Average Age = Accumulated Depreciation/Depreciation Expense

Target Average Age Ratio: 20,278 million / 2,470 million = 8.21

Asset Turnover = Net Sales/Average Total Assets

Target Asset Turnover Ratio: 93,561 million / 47,013.5 million = 1.99

The age and composition of long-term assets should be analyzed because of they are often the most productive assets of many companies. To help a corporation determine the average life of their long-term assets, the average life ratio can be determined by dividing property, plant and equipment by the depreciation expense. Additionally, to determine the average age of long-term assets, accumulated depreciation is divided by the depreciation expense. Finally, to determine how many dollars of assets are needed to every dollar of sales, the asset turnover ratio can be calculated by dividing net sales by average total assets (Porter & Norton, 2018).

In 2021, Target Corporation reported \$49,384 million in property and equipment, \$2,470 million in depreciation expense, \$20,278 million in accumulated depreciation expense, \$93,561 million in net sales and \$47,013.5 million in average total assets. By using the calculations for each ratio, it is determined that Target Corporation’s the average life of their long-term assets is 19.99 years, the average age of their long-term assets is 8.21 years, and the asset turnover ratio is 1.99 – meaning that each dollar of assets produced \$1.99 of sales. According to csimarket.com, the average asset turnover ratio in the retail industry was 1.77 (.

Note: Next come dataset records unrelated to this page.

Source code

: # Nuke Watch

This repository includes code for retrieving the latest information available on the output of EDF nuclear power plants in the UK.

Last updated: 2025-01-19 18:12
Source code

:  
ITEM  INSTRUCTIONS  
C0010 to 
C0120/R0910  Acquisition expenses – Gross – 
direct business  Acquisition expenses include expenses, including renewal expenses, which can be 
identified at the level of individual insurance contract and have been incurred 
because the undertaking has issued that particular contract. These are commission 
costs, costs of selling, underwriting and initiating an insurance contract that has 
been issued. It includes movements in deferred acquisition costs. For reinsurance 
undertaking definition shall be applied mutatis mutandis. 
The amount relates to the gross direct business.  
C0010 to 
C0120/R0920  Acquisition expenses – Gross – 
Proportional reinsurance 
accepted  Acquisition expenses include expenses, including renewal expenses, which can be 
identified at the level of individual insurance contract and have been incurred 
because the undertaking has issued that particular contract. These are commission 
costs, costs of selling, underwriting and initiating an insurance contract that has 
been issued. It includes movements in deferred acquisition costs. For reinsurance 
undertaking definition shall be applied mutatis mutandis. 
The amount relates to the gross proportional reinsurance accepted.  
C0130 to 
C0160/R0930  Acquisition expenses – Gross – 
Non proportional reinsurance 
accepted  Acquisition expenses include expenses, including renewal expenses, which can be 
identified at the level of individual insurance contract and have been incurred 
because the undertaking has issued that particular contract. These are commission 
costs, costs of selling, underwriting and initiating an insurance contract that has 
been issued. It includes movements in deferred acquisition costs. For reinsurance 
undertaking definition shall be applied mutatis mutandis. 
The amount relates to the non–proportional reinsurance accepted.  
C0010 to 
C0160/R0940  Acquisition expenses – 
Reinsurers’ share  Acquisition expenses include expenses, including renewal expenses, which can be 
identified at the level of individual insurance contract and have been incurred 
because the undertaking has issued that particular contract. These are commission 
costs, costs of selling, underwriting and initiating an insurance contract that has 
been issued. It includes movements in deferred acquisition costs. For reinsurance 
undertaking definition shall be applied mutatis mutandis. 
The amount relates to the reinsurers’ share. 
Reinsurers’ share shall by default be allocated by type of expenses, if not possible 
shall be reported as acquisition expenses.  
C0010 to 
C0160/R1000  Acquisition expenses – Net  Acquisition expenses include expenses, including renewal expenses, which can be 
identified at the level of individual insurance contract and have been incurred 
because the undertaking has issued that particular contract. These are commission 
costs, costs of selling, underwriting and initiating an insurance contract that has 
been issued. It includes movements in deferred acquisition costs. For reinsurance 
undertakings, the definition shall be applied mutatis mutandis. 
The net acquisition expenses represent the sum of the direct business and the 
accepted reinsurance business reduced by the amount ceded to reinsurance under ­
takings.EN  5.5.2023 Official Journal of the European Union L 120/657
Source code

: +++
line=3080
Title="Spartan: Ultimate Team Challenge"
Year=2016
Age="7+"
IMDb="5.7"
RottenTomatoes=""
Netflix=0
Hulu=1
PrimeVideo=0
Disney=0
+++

Accounts Receivable Turnover Ratio = Net Credit Sales / Average Accounts Receivable

Target Accounts Receivable Turnover Ratio: 93,561 million / 1,135 million = 82.43

Number of Days’ Sales in Receivables = Number of Days in the Period/Accounts Receivable Turnover Ratio

Target Number of Days’s Sales in Receivables: 360/82.43 = 4.37 days

By dividing Target’s net credit sales by their average accounts receivable, it was determined that Target’s accounts receivable turnover ratio was 82.43, meaning the company turns over its accounts receivable over 82 times per year. Dividing the number of days in the period by the accounts receivable turnover ratio tells investors that it took Target 4.37 days or less on average to collect its accounts receivable.